Your goal => Each line of the entries below that includes "models" belongs in your answer.

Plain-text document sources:
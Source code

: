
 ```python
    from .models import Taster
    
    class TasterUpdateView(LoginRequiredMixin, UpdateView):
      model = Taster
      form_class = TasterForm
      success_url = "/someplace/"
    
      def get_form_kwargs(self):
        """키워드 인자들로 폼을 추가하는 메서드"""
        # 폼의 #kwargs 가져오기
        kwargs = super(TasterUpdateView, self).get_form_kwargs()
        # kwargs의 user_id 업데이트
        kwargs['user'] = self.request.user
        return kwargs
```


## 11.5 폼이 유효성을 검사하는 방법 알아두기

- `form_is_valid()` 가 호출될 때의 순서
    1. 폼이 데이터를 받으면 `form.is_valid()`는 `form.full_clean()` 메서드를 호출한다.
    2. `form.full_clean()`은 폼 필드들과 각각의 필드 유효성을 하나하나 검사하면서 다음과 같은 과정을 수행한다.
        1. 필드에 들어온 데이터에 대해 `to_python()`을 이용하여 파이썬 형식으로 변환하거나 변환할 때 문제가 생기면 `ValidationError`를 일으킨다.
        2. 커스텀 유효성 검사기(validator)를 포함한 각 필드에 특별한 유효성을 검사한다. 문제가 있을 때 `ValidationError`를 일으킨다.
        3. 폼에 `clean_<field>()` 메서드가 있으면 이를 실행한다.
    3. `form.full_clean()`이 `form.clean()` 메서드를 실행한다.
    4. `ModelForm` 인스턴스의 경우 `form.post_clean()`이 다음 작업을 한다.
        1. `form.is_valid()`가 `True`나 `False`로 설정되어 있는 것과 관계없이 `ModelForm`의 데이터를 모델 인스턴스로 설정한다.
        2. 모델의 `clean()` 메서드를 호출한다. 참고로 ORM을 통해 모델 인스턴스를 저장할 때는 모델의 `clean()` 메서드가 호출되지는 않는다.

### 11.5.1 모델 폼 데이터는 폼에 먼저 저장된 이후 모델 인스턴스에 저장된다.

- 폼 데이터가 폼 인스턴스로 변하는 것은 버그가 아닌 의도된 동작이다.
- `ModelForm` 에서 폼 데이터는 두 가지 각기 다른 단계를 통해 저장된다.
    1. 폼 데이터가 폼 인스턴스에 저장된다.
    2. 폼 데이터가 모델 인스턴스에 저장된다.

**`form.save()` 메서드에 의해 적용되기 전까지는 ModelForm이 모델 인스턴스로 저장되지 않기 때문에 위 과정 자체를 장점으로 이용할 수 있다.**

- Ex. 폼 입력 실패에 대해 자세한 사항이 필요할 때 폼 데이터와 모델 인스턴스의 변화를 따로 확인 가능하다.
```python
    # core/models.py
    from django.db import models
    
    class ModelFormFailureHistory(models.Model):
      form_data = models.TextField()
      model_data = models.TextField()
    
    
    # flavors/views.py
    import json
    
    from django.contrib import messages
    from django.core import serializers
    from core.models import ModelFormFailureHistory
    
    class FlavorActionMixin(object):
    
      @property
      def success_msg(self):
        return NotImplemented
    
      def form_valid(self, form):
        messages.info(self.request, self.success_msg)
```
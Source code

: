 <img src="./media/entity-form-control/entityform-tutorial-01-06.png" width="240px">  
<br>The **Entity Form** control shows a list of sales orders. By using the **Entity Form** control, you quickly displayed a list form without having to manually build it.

Result for this exercise =>
    from .models import Taster
    # core/models.py
    from django.db import models
    class ModelFormFailureHistory(models.Model):
      form_data = models.TextField()
      model_data = models.TextField()
    from core.models import ModelFormFailureHistory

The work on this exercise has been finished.